● What the task requires
Nothing but an exact reproduction of the records, pictures excluded, should be returned.

● Material for the task
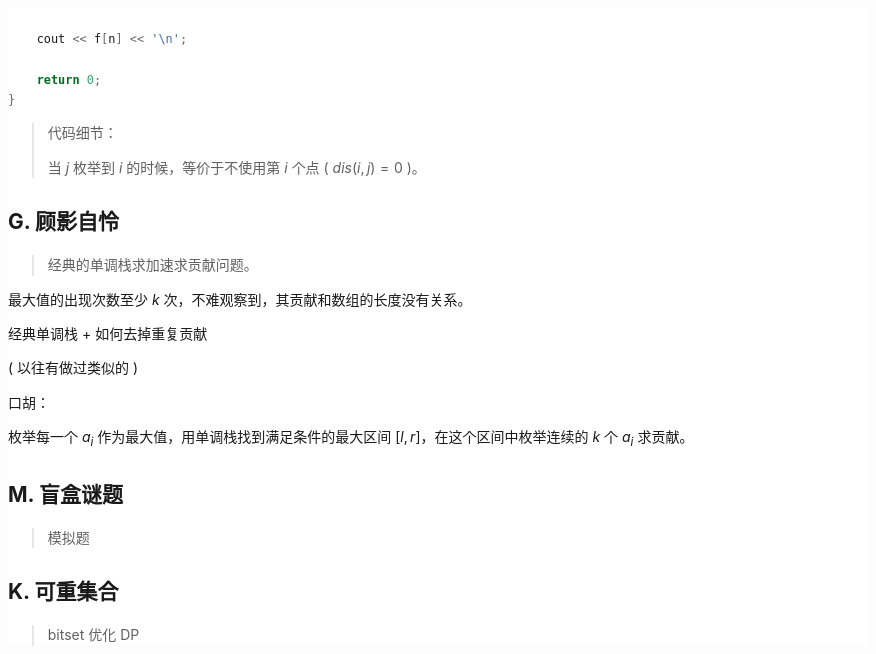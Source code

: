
 ```cpp

    cout << f[n] << '\n';

    return 0;
}
```

> 代码细节：
>
> 当 $j$ 枚举到 $i$ 的时候，等价于不使用第 $i$ 个点 ( $dis(i, j) = 0$ )。






## G. 顾影自怜

> 经典的单调栈求加速求贡献问题。


最大值的出现次数至少 $k$ 次，不难观察到，其贡献和数组的长度没有关系。

经典单调栈 + 如何去掉重复贡献

( 以往有做过类似的 )

口胡：

枚举每一个 $a_i$ 作为最大值，用单调栈找到满足条件的最大区间 $[l, r]$，在这个区间中枚举连续的 $k$ 个 $a_i$ 求贡献。



```cpp

```


## M. 盲盒谜题

> 模拟题



```cpp

```



## K. 可重集合

> bitset 优化 DP



```cpp

```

● Task solution
Source code

:
 ```cpp

    cout << f[n] << '\n';

    return 0;
}
```

> 代码细节：
>
> 当 $j$ 枚举到 $i$ 的时候，等价于不使用第 $i$ 个点 ( $dis(i, j) = 0$ )。






## G. 顾影自怜

> 经典的单调栈求加速求贡献问题。


最大值的出现次数至少 $k$ 次，不难观察到，其贡献和数组的长度没有关系。

经典单调栈 + 如何去掉重复贡献

( 以往有做过类似的 )

口胡：

枚举每一个 $a_i$ 作为最大值，用单调栈找到满足条件的最大区间 $[l, r]$，在这个区间中枚举连续的 $k$ 个 $a_i$ 求贡献。



```cpp

```


## M. 盲盒谜题

> 模拟题



```cpp

```



## K. 可重集合

> bitset 优化 DP



```cpp

```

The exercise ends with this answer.